Here is a nice overview of how the new national Common Core standards for K-12 might intersect with college instruction and learning. Here are a brief overview:

Those adjustments, if the Common Core vision is realized, could transform dual enrollment programs, placement tests, and remediation. They could force colleges within state systems, and even across states, to agree on what it means to be “college ready,” and to work alongside K-12 to help students who are unprepared for college before they graduate from high school. In the long run, it could force changes in credit-bearing courses too, to better align with what students are supposed to have mastered by high school graduation. While the effects will be most obvious at public institutions of higher education, private colleges, particularly those with broad access missions, will feel the effects as well.
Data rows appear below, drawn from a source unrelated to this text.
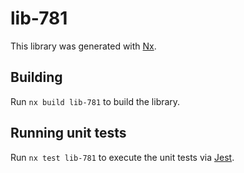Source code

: # lib-781

This library was generated with [Nx](https://nx.dev).

## Building

Run `nx build lib-781` to build the library.

## Running unit tests

Run `nx test lib-781` to execute the unit tests via [Jest](https://jestjs.io).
Still, although a few states have seized the standards to develop “P-20” systems — stretching from pre-kindergarten through graduate school — progress has been slow in many others. In 2010, as the standards were being developed, policy makers touted the effect they could have in bringing together K-12 and higher education. And they pointed out that the ultimate success of the standards, particularly beyond K-12, will depend on whether colleges are willing to change placement and remediation criteria and work together to determine what “readiness” really means.

In some cases, that’s coming to pass. Three years later, proponents for the standards are arguing that they have already changed the way K-12 and postsecondary education interact — at least by putting the leaders of each system in the same room together and forcing states to collaborate.

And there is a little bit of a disconnect between what high school teachers say they are doing and what college educators perceive:

ACT’s most recent survey, released last week, looked at the gap between high school and college expectations for students. It found that only 26 percent of college faculty thought that students entered their classrooms prepared for college-level work. High school teachers gave themselves much higher marks. Nearly all — 89 percent — said they had prepared their students well for college.

There is going to be a lot more discussion about this in the years ahead.